Ketiga, buku tersebut secara luas telah menjadi rujukan masyarakat dalam
memahami ilmu tasawuf ketika itu ––bahkan sekarangpun di beberapa daerah
negara-negara di Asia Tenggara masih dipelajari dan diajarkan secara lisan
serta mengalami beberapa kali cetak ulang oleh beberapa penerbitan yang ada di
Mekkah, Mesir, Basrah, Singapura, Surabaya––, dan mempunyai pengaruh yang
sangat luas terhadap upaya pencerahan pemikiran dan spiritual umat, sehingga
menurut H. Muhammad Djanawi (Ulama dari HSU Amuntai) orang yang sudah
mempelajari ajaran tasawuf dalam kitab ini mereka akan merasa bangga.
Namun walaupun menjadi
rujukan dan berpengaruh luas terhadap masyarakat Islam diberbagai daerah,
terutama di Kalimantan Selatan, namun tidak pernah terbetik adanya berita
terhadap pencekalan isi atau larangan pengajarannya oleh pihak kerajaan Banjar
baik pada masa pemerintahan Sultan Tahmidillah 1778-1808 M, Sultan Sulaiman
1808-1825 M maupun Sultan Adam Al Watsiq Billah 1825-1857 M dan masa-masa
Sultan kerajaan Islam Banjar yang memerintahnya sesudahnya. Kecuali larangan
yang dikeluarkan oleh Belanda, karena ketakutan mereka terhadap bangkitnya
semangat orang-orang bumi putera dalam berjuang, berjihad guna mencapai
kemerdekaannya.

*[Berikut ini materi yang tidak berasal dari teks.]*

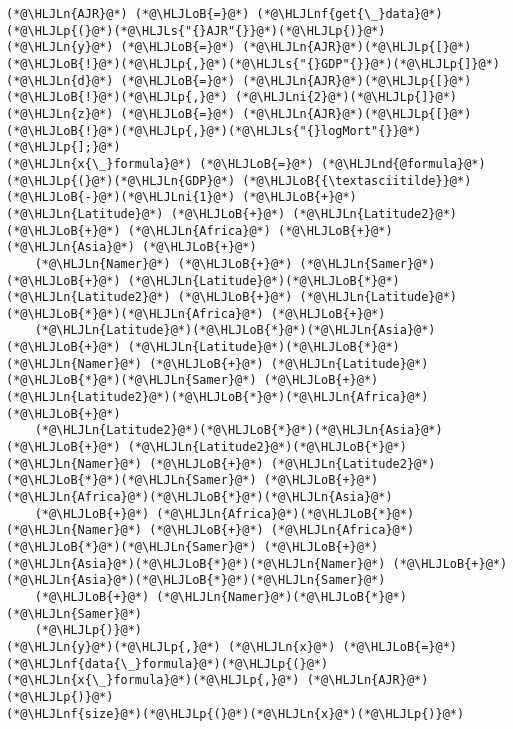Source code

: \documentclass[12pt,a4paper]{article}
\newcommand{\HLJLn}[1]{#1}
\newcommand{\HLJLnd}[1]{\textcolor[RGB]{214,102,97}{#1}}
\newcommand{\HLJLnf}[1]{\textcolor[RGB]{66,102,213}{#1}}
\newcommand{\HLJLs}[1]{\textcolor[RGB]{201,61,57}{#1}}
\newcommand{\HLJLni}[1]{\textcolor[RGB]{59,151,46}{#1}}
\newcommand{\HLJLoB}[1]{\textcolor[RGB]{102,102,102}{\textbf{#1}}}
\newcommand{\HLJLp}[1]{#1}
\begin{document}
\begin{lstlisting}
(*@\HLJLn{AJR}@*) (*@\HLJLoB{=}@*) (*@\HLJLnf{get{\_}data}@*)(*@\HLJLp{(}@*)(*@\HLJLs{"{}AJR"{}}@*)(*@\HLJLp{)}@*)
(*@\HLJLn{y}@*) (*@\HLJLoB{=}@*) (*@\HLJLn{AJR}@*)(*@\HLJLp{[}@*)(*@\HLJLoB{!}@*)(*@\HLJLp{,}@*)(*@\HLJLs{"{}GDP"{}}@*)(*@\HLJLp{]}@*)
(*@\HLJLn{d}@*) (*@\HLJLoB{=}@*) (*@\HLJLn{AJR}@*)(*@\HLJLp{[}@*)(*@\HLJLoB{!}@*)(*@\HLJLp{,}@*) (*@\HLJLni{2}@*)(*@\HLJLp{]}@*)
(*@\HLJLn{z}@*) (*@\HLJLoB{=}@*) (*@\HLJLn{AJR}@*)(*@\HLJLp{[}@*)(*@\HLJLoB{!}@*)(*@\HLJLp{,}@*)(*@\HLJLs{"{}logMort"{}}@*)(*@\HLJLp{];}@*)
(*@\HLJLn{x{\_}formula}@*) (*@\HLJLoB{=}@*) (*@\HLJLnd{@formula}@*)(*@\HLJLp{(}@*)(*@\HLJLn{GDP}@*) (*@\HLJLoB{{\textasciitilde}}@*) (*@\HLJLoB{-}@*)(*@\HLJLni{1}@*) (*@\HLJLoB{+}@*) (*@\HLJLn{Latitude}@*) (*@\HLJLoB{+}@*) (*@\HLJLn{Latitude2}@*) (*@\HLJLoB{+}@*) (*@\HLJLn{Africa}@*) (*@\HLJLoB{+}@*) (*@\HLJLn{Asia}@*) (*@\HLJLoB{+}@*) 
    (*@\HLJLn{Namer}@*) (*@\HLJLoB{+}@*) (*@\HLJLn{Samer}@*) (*@\HLJLoB{+}@*) (*@\HLJLn{Latitude}@*)(*@\HLJLoB{*}@*)(*@\HLJLn{Latitude2}@*) (*@\HLJLoB{+}@*) (*@\HLJLn{Latitude}@*)(*@\HLJLoB{*}@*)(*@\HLJLn{Africa}@*) (*@\HLJLoB{+}@*) 
    (*@\HLJLn{Latitude}@*)(*@\HLJLoB{*}@*)(*@\HLJLn{Asia}@*) (*@\HLJLoB{+}@*) (*@\HLJLn{Latitude}@*)(*@\HLJLoB{*}@*)(*@\HLJLn{Namer}@*) (*@\HLJLoB{+}@*) (*@\HLJLn{Latitude}@*)(*@\HLJLoB{*}@*)(*@\HLJLn{Samer}@*) (*@\HLJLoB{+}@*) (*@\HLJLn{Latitude2}@*)(*@\HLJLoB{*}@*)(*@\HLJLn{Africa}@*) (*@\HLJLoB{+}@*)
    (*@\HLJLn{Latitude2}@*)(*@\HLJLoB{*}@*)(*@\HLJLn{Asia}@*) (*@\HLJLoB{+}@*) (*@\HLJLn{Latitude2}@*)(*@\HLJLoB{*}@*)(*@\HLJLn{Namer}@*) (*@\HLJLoB{+}@*) (*@\HLJLn{Latitude2}@*)(*@\HLJLoB{*}@*)(*@\HLJLn{Samer}@*) (*@\HLJLoB{+}@*) (*@\HLJLn{Africa}@*)(*@\HLJLoB{*}@*)(*@\HLJLn{Asia}@*) 
    (*@\HLJLoB{+}@*) (*@\HLJLn{Africa}@*)(*@\HLJLoB{*}@*)(*@\HLJLn{Namer}@*) (*@\HLJLoB{+}@*) (*@\HLJLn{Africa}@*)(*@\HLJLoB{*}@*)(*@\HLJLn{Samer}@*) (*@\HLJLoB{+}@*) (*@\HLJLn{Asia}@*)(*@\HLJLoB{*}@*)(*@\HLJLn{Namer}@*) (*@\HLJLoB{+}@*) (*@\HLJLn{Asia}@*)(*@\HLJLoB{*}@*)(*@\HLJLn{Samer}@*)
    (*@\HLJLoB{+}@*) (*@\HLJLn{Namer}@*)(*@\HLJLoB{*}@*)(*@\HLJLn{Samer}@*)
    (*@\HLJLp{)}@*)
(*@\HLJLn{y}@*)(*@\HLJLp{,}@*) (*@\HLJLn{x}@*) (*@\HLJLoB{=}@*) (*@\HLJLnf{data{\_}formula}@*)(*@\HLJLp{(}@*)(*@\HLJLn{x{\_}formula}@*)(*@\HLJLp{,}@*) (*@\HLJLn{AJR}@*)(*@\HLJLp{)}@*)
(*@\HLJLnf{size}@*)(*@\HLJLp{(}@*)(*@\HLJLn{x}@*)(*@\HLJLp{)}@*)
\end{lstlisting}
\end{document}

Sehingga mereka berkepentingan sekali untuk menghembuskan isu
bahwa mempelajari kitab tasawuf seperti Al-Durr al-Nafis haram hukumnya.
Keempat, boleh jadi pasca peristiwa dihukum bunuhnya Syekh Abdul Hamid Abulung
(Datu Abulung) yang dipancung karena perkataannya yang menyatakan bahwa syariat
yang diajarkan pada masanya adalah kulit dan belum sampai kepada hakikat, untuk
itu ia menyatakan statement baru bahwa “Tiada yang maujud melainkan hanyalah
Dia, tiada aku melainkan Dia, Dialah aku dan aku adalah Dia”, serta eksistensi
dan luasnya pengaruh buku tasawuf Al-Durr al-Nafis karya syekh Muhammad Nafis
ini menjadi salah satu faktor penyebab ditulisnya risalah tasawuf Kanzul
Ma’rifah oleh Syekh Muhammad Arsyad Al Banjary, yang menurut berita pada
akhirnya dihadiahkan kepada salah seorang sultan Aceh (Idwar Saleh, 1980).
Dari penjelasan di atas kesimpulan yang menarik untuk menjadi bahan renungan
adalah bahwa keberadaan atau sejarah hidup dan perjuangan, karya tulis dan
corak pemikiran, pengaruh dan penyebarluasan ajaran tasawuf dari Syekh Muhammad
Nafis dan kitabnya Al-Durr al-Nafis urgen untuk dikaji dan diteliti kembali
secara lebih mendalam dan komprehensif. Wallahua’lam.